Todo lo que ha sido descubierto a lo largo de la Historia, ha sido de algún modo previamente imaginado. También el Holocausto. Esta evidencia tuvo que resultar insoportable. Si esos eran los frutos de la imaginación, entonces había que condenarla. Theodor Adorno lanzó su famosa frase después de Auschwitz la poesía es un acto de barbarie. Luego se retractó. En cualquier caso, lo que debería haber dicho es: después de Auschwitz, imaginar es un acto de barbarie. Únicamente había cometido un error común que apunta Paul Valéry, y por el cual desde el Romanticismo se ha venido confundiendo la poesía con la ensoñación.
Un hermoso realismo se ensañó con la cultura, eclipsando una fantasía al menos igual de hermosa. Aquel nuevo orden puso a la vanguardia en el punto de mira, evidenciándola como un juego de niños. Un lujo que no podíamos permitirnos en tiempos de sequía (sequía de símbolos, de conciencia, de pureza). Había algo de capricho intelectual en adentrarse en los mecanismos propios del lenguaje, dando la espalda aunque fuera por un instante al fatalismo de la época. Según la frase de Vargas Llosa, la ficción era una forma de cobardía. La imaginación era una vía de escape de la historia.
Para estar a la altura de esa historia (a la que ya habíamos hecho fracasar), debíamos tratar al mundo con un solemne rigor.

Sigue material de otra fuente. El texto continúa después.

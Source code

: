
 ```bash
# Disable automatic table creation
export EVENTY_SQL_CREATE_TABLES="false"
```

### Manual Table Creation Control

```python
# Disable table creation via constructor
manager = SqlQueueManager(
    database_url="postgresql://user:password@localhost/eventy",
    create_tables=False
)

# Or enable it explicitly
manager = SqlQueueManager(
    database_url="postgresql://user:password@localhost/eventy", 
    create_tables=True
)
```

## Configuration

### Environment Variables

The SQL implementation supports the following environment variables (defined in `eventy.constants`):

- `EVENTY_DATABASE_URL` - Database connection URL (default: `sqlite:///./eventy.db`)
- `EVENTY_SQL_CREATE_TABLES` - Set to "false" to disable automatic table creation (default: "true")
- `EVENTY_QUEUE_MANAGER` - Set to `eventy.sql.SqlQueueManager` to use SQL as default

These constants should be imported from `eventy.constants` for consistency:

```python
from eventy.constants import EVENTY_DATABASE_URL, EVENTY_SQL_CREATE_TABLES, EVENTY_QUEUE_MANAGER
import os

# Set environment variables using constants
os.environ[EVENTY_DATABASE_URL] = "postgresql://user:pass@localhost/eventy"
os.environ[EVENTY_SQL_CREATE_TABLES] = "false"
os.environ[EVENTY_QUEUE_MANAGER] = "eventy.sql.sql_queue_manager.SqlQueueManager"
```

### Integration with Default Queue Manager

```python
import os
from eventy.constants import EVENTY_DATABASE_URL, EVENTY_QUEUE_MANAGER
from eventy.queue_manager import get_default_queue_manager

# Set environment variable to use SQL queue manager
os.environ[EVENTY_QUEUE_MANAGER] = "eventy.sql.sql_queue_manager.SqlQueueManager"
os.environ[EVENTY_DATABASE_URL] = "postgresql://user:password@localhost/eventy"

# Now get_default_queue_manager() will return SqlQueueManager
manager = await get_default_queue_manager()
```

Todo se teñía de una ilusión de política y, sobre todo, de una ilusión de memoria. Aquí también fuimos bastante ingenuos, y nos creímos la mentira más grande del siglo pasado: que memorizando la historia evitaríamos repetir sus errores.

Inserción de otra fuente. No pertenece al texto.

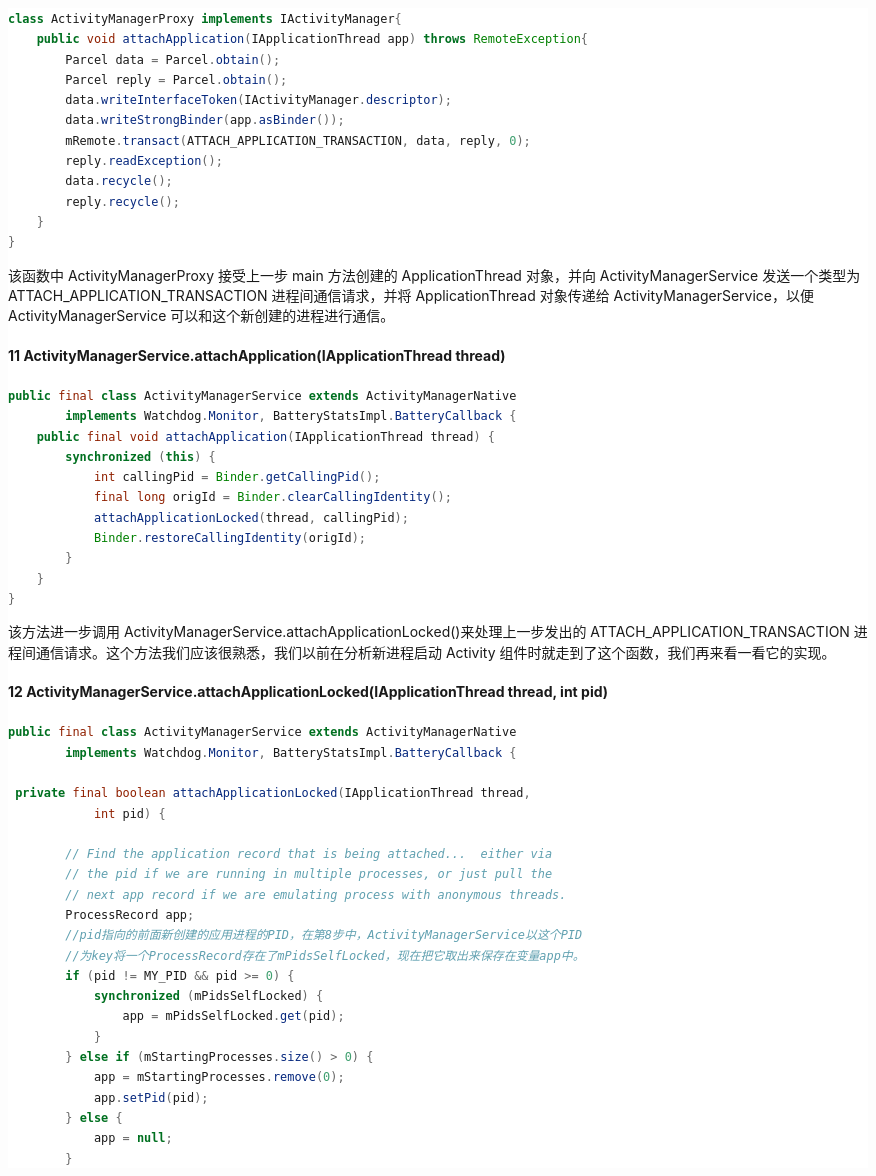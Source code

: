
 ```java
class ActivityManagerProxy implements IActivityManager{
    public void attachApplication(IApplicationThread app) throws RemoteException{
        Parcel data = Parcel.obtain();
        Parcel reply = Parcel.obtain();
        data.writeInterfaceToken(IActivityManager.descriptor);
        data.writeStrongBinder(app.asBinder());
        mRemote.transact(ATTACH_APPLICATION_TRANSACTION, data, reply, 0);
        reply.readException();
        data.recycle();
        reply.recycle();
    }
}
```

该函数中 ActivityManagerProxy 接受上一步 main 方法创建的 ApplicationThread 对象，并向 ActivityManagerService 发送一个类型为
ATTACH_APPLICATION_TRANSACTION 进程间通信请求，并将 ApplicationThread 对象传递给 ActivityManagerService，以便
ActivityManagerService 可以和这个新创建的进程进行通信。

#### 11 ActivityManagerService.attachApplication(IApplicationThread thread)

```java
public final class ActivityManagerService extends ActivityManagerNative
        implements Watchdog.Monitor, BatteryStatsImpl.BatteryCallback {
    public final void attachApplication(IApplicationThread thread) {
        synchronized (this) {
            int callingPid = Binder.getCallingPid();
            final long origId = Binder.clearCallingIdentity();
            attachApplicationLocked(thread, callingPid);
            Binder.restoreCallingIdentity(origId);
        }
    }
}
```

该方法进一步调用 ActivityManagerService.attachApplicationLocked()来处理上一步发出的 ATTACH_APPLICATION_TRANSACTION
进程间通信请求。这个方法我们应该很熟悉，我们以前在分析新进程启动 Activity 组件时就走到了这个函数，我们再来看一看它的实现。

#### 12 ActivityManagerService.attachApplicationLocked(IApplicationThread thread, int pid)

```java
public final class ActivityManagerService extends ActivityManagerNative
        implements Watchdog.Monitor, BatteryStatsImpl.BatteryCallback {

 private final boolean attachApplicationLocked(IApplicationThread thread,
            int pid) {

        // Find the application record that is being attached...  either via
        // the pid if we are running in multiple processes, or just pull the
        // next app record if we are emulating process with anonymous threads.
        ProcessRecord app;
        //pid指向的前面新创建的应用进程的PID，在第8步中，ActivityManagerService以这个PID
        //为key将一个ProcessRecord存在了mPidsSelfLocked，现在把它取出来保存在变量app中。
        if (pid != MY_PID && pid >= 0) {
            synchronized (mPidsSelfLocked) {
                app = mPidsSelfLocked.get(pid);
            }
        } else if (mStartingProcesses.size() > 0) {
            app = mStartingProcesses.remove(0);
            app.setPid(pid);
        } else {
            app = null;
        }

```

Frente a la comodidad de los hechos, temíamos las posibilidades de la fantasía. ¿No se estructuraba el nazismo en una lectura delirante, tergiversada de Platón y de la Antigüedad Clásica? Ese era el ejemplo a evitar, que nos llevó a intentar asimilar la historia con otra forma de realidad. No nos dimos cuenta (o mejor dicho, no quisimos darnos cuenta) de que era precisamente confundir la realidad con sus metáforas, la que había permitido el surgimiento del horror. Es lo que ocurre en la publicidad, donde el mundo de la apariencia y nuestro mundo fuerzan su coincidencia. Como explica el crítico Serge Daney, el realismo tenía dos caras. Si a través del realismo los modernos mostraban un mundo sobreviviente, fue a través de un realismo totalmente distinto (más bien una «realística»), que las propagandas filmadas de los años cuarenta habían colaborado con la mentira y prefigurado la muerte. Fue este segundo tipo de realismo, el de la publicidad, el que terminó por imponerse.

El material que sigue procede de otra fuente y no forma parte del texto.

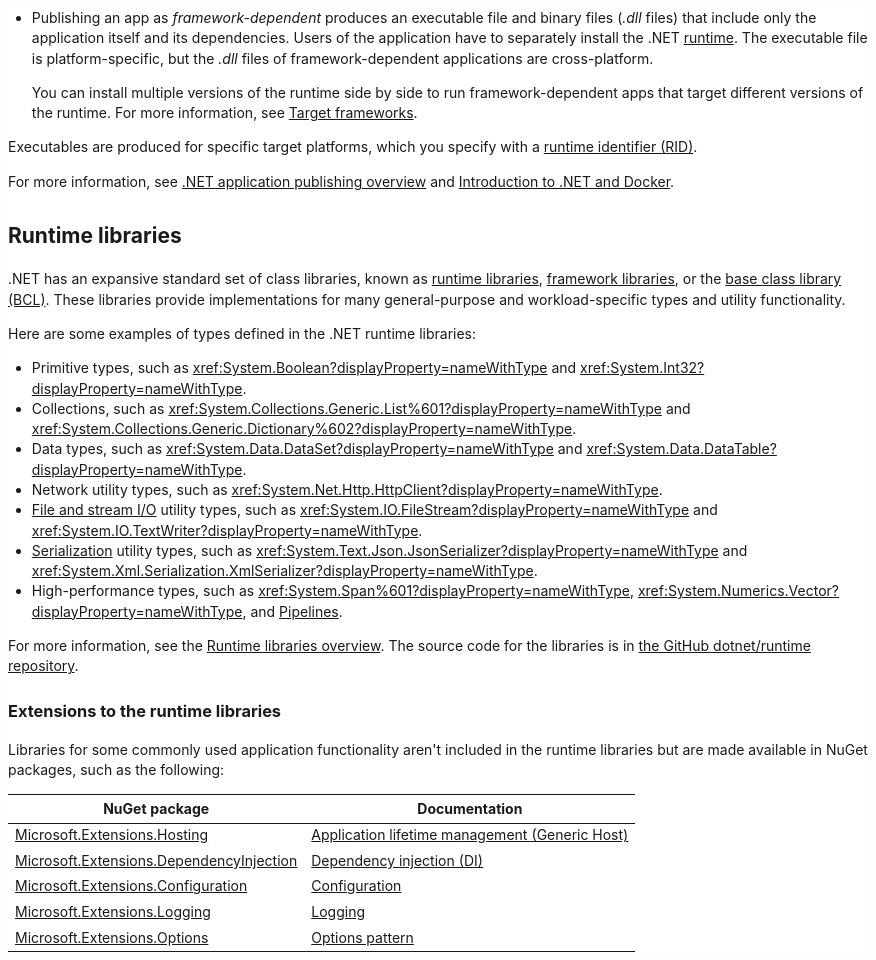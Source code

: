 * Publishing an app as *framework-dependent* produces an executable file and binary files (*.dll* files) that include only the application itself and its dependencies. Users of the application have to separately install the .NET [runtime](#sdk-and-runtimes). The executable file is platform-specific, but the *.dll* files of framework-dependent applications are cross-platform.

  You can install multiple versions of the runtime side by side to run framework-dependent apps that target different versions of the runtime. For more information, see [Target frameworks](../standard/frameworks.md).

Executables are produced for specific target platforms, which you specify with a [runtime identifier (RID)](rid-catalog.md).

For more information, see [.NET application publishing overview](deploying/index.md) and [Introduction to .NET and Docker](docker/introduction.md).

## Runtime libraries

.NET has an expansive standard set of class libraries, known as [runtime libraries](../standard/glossary.md#runtime), [framework libraries](../standard/glossary.md#framework-libraries), or the [base class library (BCL)](../standard/glossary.md#bcl). These libraries provide implementations for many general-purpose and workload-specific types and utility functionality.

Here are some examples of types defined in the .NET runtime libraries:

* Primitive types, such as <xref:System.Boolean?displayProperty=nameWithType> and <xref:System.Int32?displayProperty=nameWithType>.
* Collections, such as <xref:System.Collections.Generic.List%601?displayProperty=nameWithType> and <xref:System.Collections.Generic.Dictionary%602?displayProperty=nameWithType>.
* Data types, such as <xref:System.Data.DataSet?displayProperty=nameWithType> and <xref:System.Data.DataTable?displayProperty=nameWithType>.
* Network utility types, such as <xref:System.Net.Http.HttpClient?displayProperty=nameWithType>.
* [File and stream I/O](../standard/io/index.md) utility types, such as <xref:System.IO.FileStream?displayProperty=nameWithType> and <xref:System.IO.TextWriter?displayProperty=nameWithType>.
* [Serialization](../standard/serialization/index.md) utility types, such as <xref:System.Text.Json.JsonSerializer?displayProperty=nameWithType> and <xref:System.Xml.Serialization.XmlSerializer?displayProperty=nameWithType>.
* High-performance types, such as <xref:System.Span%601?displayProperty=nameWithType>, <xref:System.Numerics.Vector?displayProperty=nameWithType>, and [Pipelines](../standard/io/pipelines.md).

For more information, see the [Runtime libraries overview](../standard/runtime-libraries-overview.md). The source code for the libraries is in [the GitHub dotnet/runtime repository](https://github.com/dotnet/runtime/tree/main/src/libraries).

### Extensions to the runtime libraries

Libraries for some commonly used application functionality aren't included in the runtime libraries but are made available in NuGet packages, such as the following:

| NuGet package | Documentation |
| --- | --- |
| [Microsoft.Extensions.Hosting](https://www.nuget.org/packages/Microsoft.Extensions.Hosting) | [Application lifetime management (Generic Host)](extensions/generic-host.md) |
| [Microsoft.Extensions.DependencyInjection](https://www.nuget.org/packages/Microsoft.Extensions.DependencyInjection) | [Dependency injection (DI)](extensions/dependency-injection.md) |
| [Microsoft.Extensions.Configuration](https://www.nuget.org/packages/Microsoft.Extensions.Configuration) | [Configuration](extensions/configuration.md) |
| [Microsoft.Extensions.Logging](https://www.nuget.org/packages/Microsoft.Extensions.Logging) | [Logging](extensions/logging.md) |
| [Microsoft.Extensions.Options](https://www.nuget.org/packages/Microsoft.Extensions.Options) | [Options pattern](extensions/options.md) |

Pero igual estaba bueno. Siempre había golpes,
la gente se daba con todo. Un capítulo aparte
eran las guerras entre punks y heavys.
Eran ruinas, y encima de las ruinas,
otras ruinas más nuevas las que quedaban
después de las batallas.
FRANCISCO GARAMONA, Mi primera banda punk
Como a cualquier adolescente de principios del siglo 21, me influyó bastante la lectura de una serie de libros que podríamos enmarcar en una misma secuencia. Una secuencia que quizás empiece con algunos de los libros de Mishima y otros de la llamada generación Beat, precisamente en el momento en que Auschwitz, Okinawa o Dresde dejaban de ser simples puntos en el mapa, y se convertían en ejemplos de lo que nos espera más allá de los límites de la imaginación. Pero sobre todo los que vendrían después: Azul casi transparente (Ryu Murakami), Menos que cero (Bret Easton Ellis), o el más reciente Richard Yates (Tao Lin). Todos libros fascinados por una realidad cruda, excesiva, que cada vez tenía menos de cierta. Parecían aferrarse desesperadamente a lo real, aunque al mismo tiempo lo censuraban explícitamente. Esta es la paradoja del que se refugia en el mismo lugar en el que sufre, que es el modelo psicoanalítico del trauma.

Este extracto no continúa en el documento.